A website called itself “WTO5 News” posted the headline “Pope Francis shocks the world, endorses Donald Trump as president” in the run-up to the 2016 U.S. presidential election. Pope Francis never endorsed such a tale, but that didn’t prevent the story from being shared, enjoyed, or commented on almost 1 million occasions on social media. Another site, the “Denver Guardian,” published a post on the day before the election entitled “FBI officer suspected in Hillary email leaks discovered dead in apparent killing suicide.” Social media users have involved more than half a million times in that tale in some manner.

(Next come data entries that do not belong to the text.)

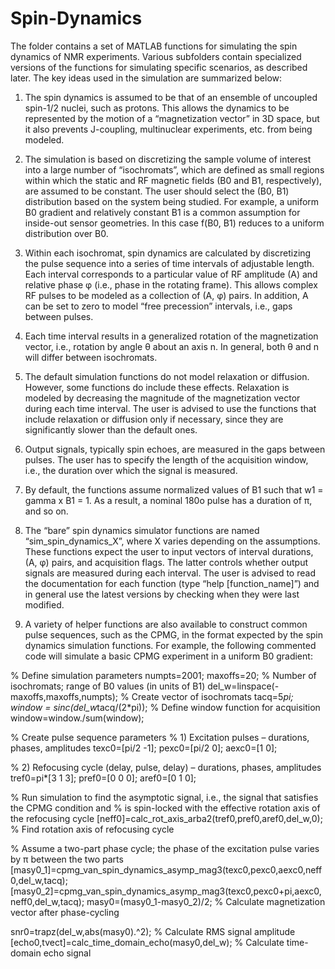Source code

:# Spin-Dynamics

The folder contains a set of MATLAB functions for simulating the spin dynamics of NMR experiments. Various subfolders contain specialized versions of the functions for simulating specific scenarios, as described later. The key ideas used in the simulation are summarized below:

1.	The spin dynamics is assumed to be that of an ensemble of uncoupled spin-1/2 nuclei, such as protons. This allows the dynamics to be represented by the motion of a “magnetization vector” in 3D space, but it also prevents J-coupling, multinuclear experiments, etc. from being modeled. 

2.	The simulation is based on discretizing the sample volume of interest into a large number of “isochromats”, which are defined as small regions within which the static and RF magnetic fields (B0 and B1, respectively), are assumed to be constant. The user should select the (B0, B1) distribution based on the system being studied. For example, a uniform B0 gradient and relatively constant B1 is a common assumption for inside-out sensor geometries. In this case f(B0, B1) reduces to a uniform distribution over B0. 

3.	Within each isochromat, spin dynamics are calculated by discretizing the pulse sequence into a series of time intervals of adjustable length. Each interval corresponds to a particular value of RF amplitude (A) and relative phase φ (i.e., phase in the rotating frame). This allows complex RF pulses to be modeled as a collection of (A, φ) pairs. In addition, A can be set to zero to model “free precession” intervals, i.e., gaps between pulses.

4.	Each time interval results in a generalized rotation of the magnetization vector, i.e., rotation by angle θ about an axis n. In general, both θ and n will differ between isochromats. 

5.	The default simulation functions do not model relaxation or diffusion. However, some functions do include these effects. Relaxation is modeled by decreasing the magnitude of the magnetization vector during each time interval. The user is advised to use the functions that include relaxation or diffusion only if necessary, since they are significantly slower than the default ones. 

6.	Output signals, typically spin echoes, are measured in the gaps between pulses. The user has to specify the length of the acquisition window, i.e., the duration over which the signal is measured.

7.	By default, the functions assume normalized values of B1 such that w1 = gamma x B1 = 1. As a result, a nominal 180o pulse has a duration of π, and so on.

8.	The “bare” spin dynamics simulator functions are named “sim_spin_dynamics_X”, where X varies depending on the assumptions. These functions expect the user to input vectors of interval durations, (A, φ) pairs, and acquisition flags. The latter controls whether output signals are measured during each interval. The user is advised to read the documentation for each function (type “help [function_name]”) and in general use the latest versions by checking when they were last modified.

9.	A variety of helper functions are also available to construct common pulse sequences, such as the CPMG, in the format expected by the spin dynamics simulation functions. For example, the following commented code will simulate a basic CPMG experiment in a uniform B0 gradient:

% Define simulation parameters
numpts=2001;  maxoffs=20; % Number of isochromats; range of B0 values (in units of B1)
del_w=linspace(-maxoffs,maxoffs,numpts); % Create vector of isochromats
tacq=5*pi; window = sinc(del_w*tacq/(2*pi)); % Define window function for acquisition
window=window./sum(window);

% Create pulse sequence parameters
% 1) Excitation pulses – durations, phases, amplitudes
texc0=[pi/2 -1]; pexc0=[pi/2 0]; aexc0=[1 0];

% 2) Refocusing cycle (delay, pulse, delay) – durations, phases, amplitudes
tref0=pi*[3 1 3]; pref0=[0 0 0]; aref0=[0 1 0];

% Run simulation to find the asymptotic signal, i.e., the signal that satisfies the CPMG condition and % is spin-locked with the effective rotation axis of the refocusing cycle 
[neff0]=calc_rot_axis_arba2(tref0,pref0,aref0,del_w,0); % Find rotation axis of refocusing cycle

% Assume a two-part phase cycle; the phase of the excitation pulse varies by π between the two parts
[masy0_1]=cpmg_van_spin_dynamics_asymp_mag3(texc0,pexc0,aexc0,neff0,del_w,tacq);
[masy0_2]=cpmg_van_spin_dynamics_asymp_mag3(texc0,pexc0+pi,aexc0,neff0,del_w,tacq);
masy0=(masy0_1-masy0_2)/2; % Calculate magnetization vector after phase-cycling

snr0=trapz(del_w,abs(masy0).^2); % Calculate RMS signal amplitude
[echo0,tvect]=calc_time_domain_echo(masy0,del_w); % Calculate time-domain echo signal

The outcome was affected by the incidence of such “fake news” on social networks like Facebook and Twitter after the election, many specialists worried. Now, research of more than 16,000 Twitter users finds only a small fraction distributed and saw most misinformation, typically elderly and politically conservative. The writers claim that fake news during the election may have been less widespread on social media than usually thought.
“If false social media news undermines the capacity of the public to tell apart reality and fiction, then we need to do something about it,” states Yochai Benkler, a Harvard University law professor and social scientist not engaged in the research. “But it is critical that we diagnose the issue properly.”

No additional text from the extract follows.